Die angedeutete Kritik geht oft einher mit der Infragestellung der verwendeten Medien selbst, ihrer Kapazität, historische Ereignisse adäquat darzustellen bzw. ihrer Eignung als verlässliches Werkzeug in sozial und naturwissenschaftlichen Disziplinen.

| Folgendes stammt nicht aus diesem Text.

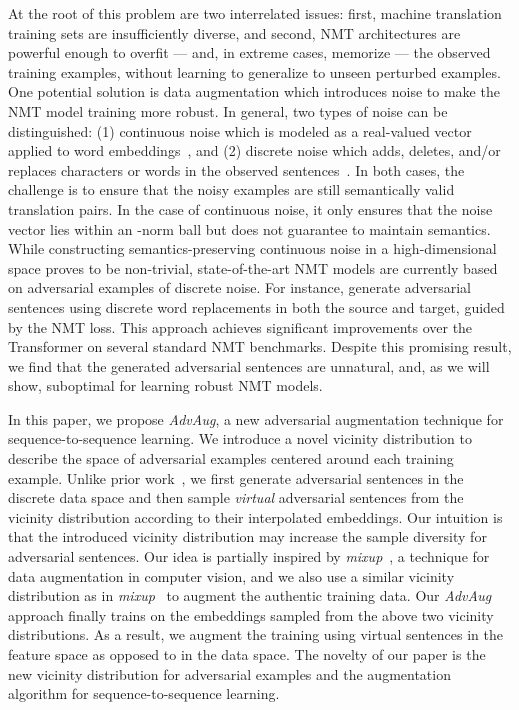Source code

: \documentclass[11pt,a4paper]{article}
\newcommand{\fancyname}{AdvAug}
\newcommand{\mixup}{\textit{mixup}\xspace}
\begin{document}
At the root of this problem are two interrelated issues: first, machine translation training sets are insufficiently diverse, and second, NMT architectures are powerful enough to overfit --- and, in extreme cases, memorize --- the observed training examples, without learning to generalize to unseen perturbed examples.
One potential solution is data augmentation which introduces noise to make the NMT model training more robust.
In general, two types of noise can be distinguished: (1) continuous noise which is modeled as a real-valued vector applied to word embeddings~\cite{Miyato:15,Miyato:17,Cheng:18,Sano:19}, and (2) discrete noise which adds, deletes, and/or replaces characters or words in the observed sentences~\cite{Belinkov:17, Sperber:17, Ebrahimi:18b, Michel:19, Cheng:19, Karpukhin:19}. In both cases, the challenge is to ensure that the noisy examples are still semantically valid translation pairs.
In the case of continuous noise, it only ensures that the noise vector lies within an -norm ball but does not guarantee to maintain semantics.
While constructing semantics-preserving continuous noise in a high-dimensional space proves to be non-trivial, state-of-the-art NMT models are currently based on adversarial examples of discrete noise.
For instance, \citet{Cheng:19} generate adversarial sentences using discrete word replacements in both the source and target, guided by the NMT loss. This approach achieves significant improvements over the Transformer on several standard NMT benchmarks.
Despite this promising result, we find that the generated adversarial sentences are unnatural, and, as we will show, suboptimal for learning robust NMT models.



In this paper, we propose {\em \fancyname}, a new adversarial augmentation technique for sequence-to-sequence learning. We introduce a novel vicinity distribution to describe the space of adversarial examples centered around each training example. Unlike prior work~\cite{Cheng:19}, we first generate adversarial sentences in the discrete data space and then sample \emph{virtual} adversarial sentences from the vicinity distribution according to their interpolated embeddings. Our intuition is that the introduced vicinity distribution may increase the sample diversity for adversarial sentences. Our idea is partially inspired by \mixup~\cite{Zhang:18}, a technique for data augmentation in computer vision, and we also use a similar vicinity distribution as in \mixup~ to augment the authentic training data.
Our {\em \fancyname} approach finally trains on the embeddings sampled from the above two vicinity distributions. As a result, we augment the training using virtual sentences in the feature space as opposed to in the data space. The novelty of our paper is the new vicinity distribution for adversarial examples and the augmentation algorithm for sequence-to-sequence learning.
\end{document}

Fotografie und Film wurden im Laufe des 20. Jahrhunderts in solchem Maße verfeinert und verbreitet, dass es uns schwer fällt, die Allgemeingültigkeit des Dargestellten zu bezweifeln (eine Analogie zum heutigen Phänomen sozialer Medien). Doch stellen Fotografie und Film nur bedingt dar, was gewesen ist, sondern vor allem was jemand sehen und darstellen wollte. In den Wissenschaften veranschaulichen sie Kategorisierungen, denen bestimmte Denksysteme zugrunde liegen und suggerieren dabei doch, dass es nur die eine vorgeschlagene Betrachtungsweise gibt. Gleichsam bewahren historische Sammlungen – ob Kunst oder wissenschaftliche Sammlungen – nicht einfach nur Exponate, sie gewähren auch Einblicke in die Weltanschauungen entsprechender Sammler.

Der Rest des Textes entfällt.